TASK:
Provide again, from the entries below, every line from the one containing "本帖最后由 绿冰 于 2023-5-15 20:10 编辑" through the one containing "发表于 2023-5-15 20:11", exactly as written, and no other line.

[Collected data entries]

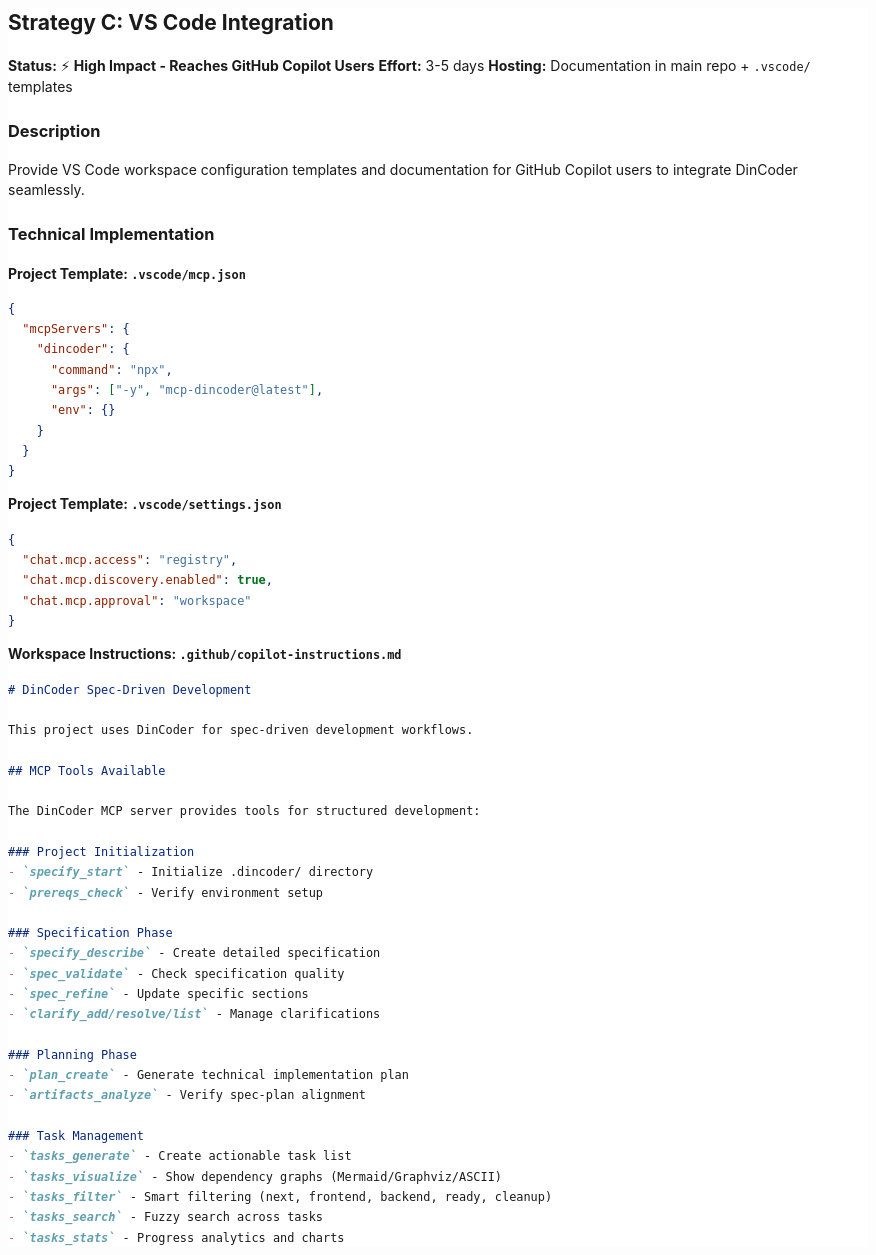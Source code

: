 
## Strategy C: VS Code Integration

**Status:** ⚡ **High Impact - Reaches GitHub Copilot Users**
**Effort:** 3-5 days
**Hosting:** Documentation in main repo + `.vscode/` templates

### Description

Provide VS Code workspace configuration templates and documentation for GitHub Copilot users to integrate DinCoder seamlessly.

### Technical Implementation

**Project Template: `.vscode/mcp.json`**
```json
{
  "mcpServers": {
    "dincoder": {
      "command": "npx",
      "args": ["-y", "mcp-dincoder@latest"],
      "env": {}
    }
  }
}
```

**Project Template: `.vscode/settings.json`**
```json
{
  "chat.mcp.access": "registry",
  "chat.mcp.discovery.enabled": true,
  "chat.mcp.approval": "workspace"
}
```

**Workspace Instructions: `.github/copilot-instructions.md`**
```markdown
# DinCoder Spec-Driven Development

This project uses DinCoder for spec-driven development workflows.

## MCP Tools Available

The DinCoder MCP server provides tools for structured development:

### Project Initialization
- `specify_start` - Initialize .dincoder/ directory
- `prereqs_check` - Verify environment setup

### Specification Phase
- `specify_describe` - Create detailed specification
- `spec_validate` - Check specification quality
- `spec_refine` - Update specific sections
- `clarify_add/resolve/list` - Manage clarifications

### Planning Phase
- `plan_create` - Generate technical implementation plan
- `artifacts_analyze` - Verify spec-plan alignment

### Task Management
- `tasks_generate` - Create actionable task list
- `tasks_visualize` - Show dependency graphs (Mermaid/Graphviz/ASCII)
- `tasks_filter` - Smart filtering (next, frontend, backend, ready, cleanup)
- `tasks_search` - Fuzzy search across tasks
- `tasks_stats` - Progress analytics and charts
```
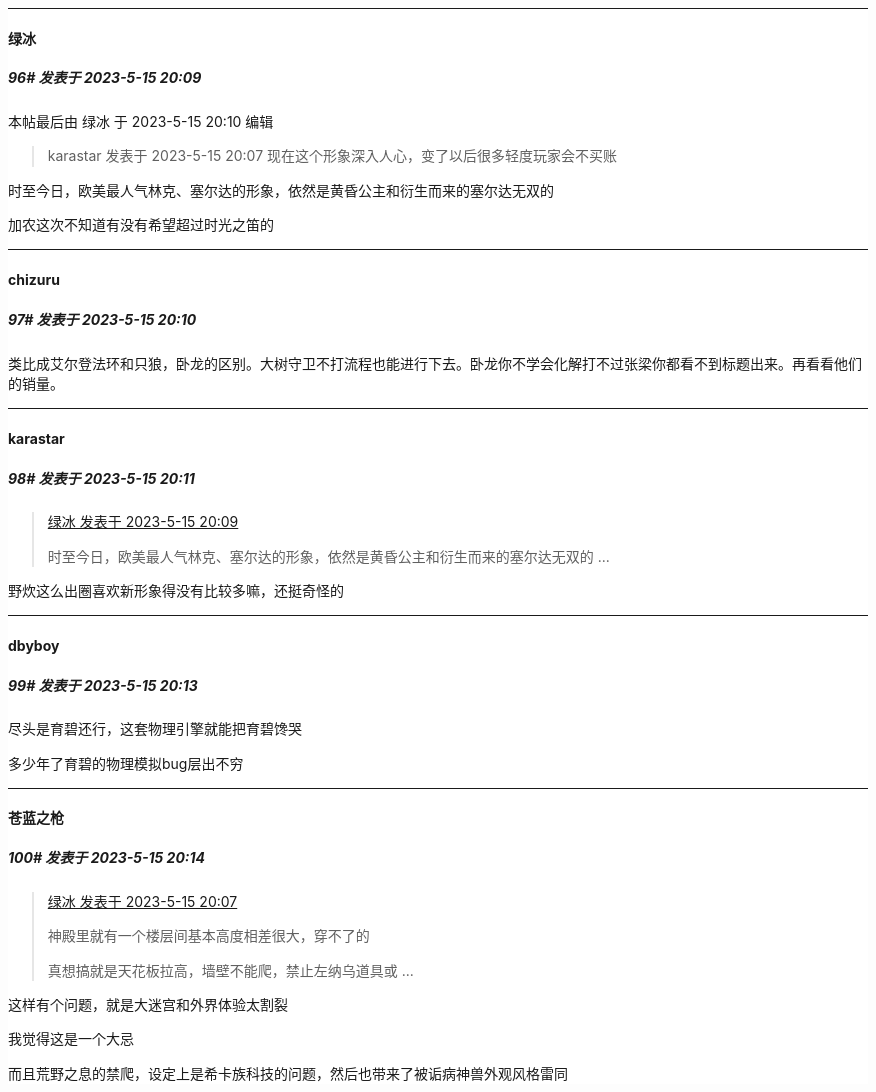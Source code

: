 *****

####  绿冰  
##### 96#       发表于 2023-5-15 20:09

 本帖最后由 绿冰 于 2023-5-15 20:10 编辑 
<blockquote>karastar 发表于 2023-5-15 20:07
现在这个形象深入人心，变了以后很多轻度玩家会不买账</blockquote>
时至今日，欧美最人气林克、塞尔达的形象，依然是黄昏公主和衍生而来的塞尔达无双的

加农这次不知道有没有希望超过时光之笛的

*****

####  chizuru  
##### 97#       发表于 2023-5-15 20:10

类比成艾尔登法环和只狼，卧龙的区别。大树守卫不打流程也能进行下去。卧龙你不学会化解打不过张梁你都看不到标题出来。再看看他们的销量。

*****

####  karastar  
##### 98#       发表于 2023-5-15 20:11

<blockquote><a href="httphttps://bbs.saraba1st.com/2b/forum.php?mod=redirect&amp;goto=findpost&amp;pid=60855959&amp;ptid=2134377" target="_blank">绿冰 发表于 2023-5-15 20:09</a>

时至今日，欧美最人气林克、塞尔达的形象，依然是黄昏公主和衍生而来的塞尔达无双的 ...</blockquote>
野炊这么出圈喜欢新形象得没有比较多嘛，还挺奇怪的

*****

####  dbyboy  
##### 99#       发表于 2023-5-15 20:13

尽头是育碧还行，这套物理引擎就能把育碧馋哭

多少年了育碧的物理模拟bug层出不穷


*****

####  苍蓝之枪  
##### 100#       发表于 2023-5-15 20:14

<blockquote><a href="httphttps://bbs.saraba1st.com/2b/forum.php?mod=redirect&amp;goto=findpost&amp;pid=60855937&amp;ptid=2134377" target="_blank">绿冰 发表于 2023-5-15 20:07</a>

神殿里就有一个楼层间基本高度相差很大，穿不了的

真想搞就是天花板拉高，墙壁不能爬，禁止左纳乌道具或 ...</blockquote>
这样有个问题，就是大迷宫和外界体验太割裂

我觉得这是一个大忌

而且荒野之息的禁爬，设定上是希卡族科技的问题，然后也带来了被诟病神兽外观风格雷同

THE COMPLETED TASK:
 本帖最后由 绿冰 于 2023-5-15 20:10 编辑 
<blockquote>karastar 发表于 2023-5-15 20:07
现在这个形象深入人心，变了以后很多轻度玩家会不买账</blockquote>
时至今日，欧美最人气林克、塞尔达的形象，依然是黄昏公主和衍生而来的塞尔达无双的

加农这次不知道有没有希望超过时光之笛的

*****

####  chizuru  
##### 97#       发表于 2023-5-15 20:10

类比成艾尔登法环和只狼，卧龙的区别。大树守卫不打流程也能进行下去。卧龙你不学会化解打不过张梁你都看不到标题出来。再看看他们的销量。

*****

####  karastar  
##### 98#       发表于 2023-5-15 20:11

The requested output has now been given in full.